TASK TO COMPLETE:
Transcribe exactly, and only, the lines from the one containing "samplevisible(rbm, h, factor)" through the end of the material.

[[ SOURCE DATA, beginning ]]

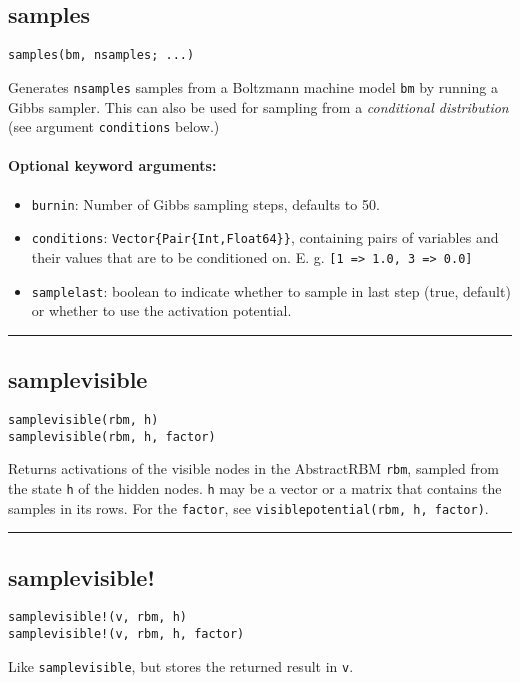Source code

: \subsection*{samples}
\begin{verbatim}
samples(bm, nsamples; ...)
\end{verbatim}
Generates \texttt{nsamples} samples from a Boltzmann machine model \texttt{bm} by running a Gibbs sampler. This can also be used for sampling from a \emph{conditional distribution} (see argument \texttt{conditions} below.)

\paragraph*{Optional keyword arguments:}
\begin{itemize}
\item \texttt{burnin}: Number of Gibbs sampling steps, defaults to 50.


\item \texttt{conditions}: \texttt{Vector\{Pair\{Int,Float64\}\}}, containing pairs of variables and their values that are to be conditioned on. E. g. \texttt{[1 => 1.0, 3 => 0.0]}


\item \texttt{samplelast}: boolean to indicate whether to sample in last step (true, default) or whether to use the activation potential.

\end{itemize}
\noindent\rule{\textwidth}{1pt}
\subsection*{samplevisible}
\begin{verbatim}
samplevisible(rbm, h)
samplevisible(rbm, h, factor)
\end{verbatim}
Returns activations of the visible nodes in the AbstractRBM \texttt{rbm}, sampled from the state \texttt{h} of the hidden nodes. \texttt{h} may be a vector or a matrix that contains the samples in its rows. For the \texttt{factor}, see \texttt{visiblepotential(rbm, h, factor)}.

\noindent\rule{\textwidth}{1pt}
\subsection*{samplevisible!}
\begin{verbatim}
samplevisible!(v, rbm, h)
samplevisible!(v, rbm, h, factor)
\end{verbatim}
Like \texttt{samplevisible}, but stores the returned result in \texttt{v}.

[[ SOURCE DATA, end ]]

SOLUTION:
samplevisible(rbm, h, factor)
\end{verbatim}
Returns activations of the visible nodes in the AbstractRBM \texttt{rbm}, sampled from the state \texttt{h} of the hidden nodes. \texttt{h} may be a vector or a matrix that contains the samples in its rows. For the \texttt{factor}, see \texttt{visiblepotential(rbm, h, factor)}.

\noindent\rule{\textwidth}{1pt}
\subsection*{samplevisible!}
\begin{verbatim}
samplevisible!(v, rbm, h)
samplevisible!(v, rbm, h, factor)
\end{verbatim}
Like \texttt{samplevisible}, but stores the returned result in \texttt{v}.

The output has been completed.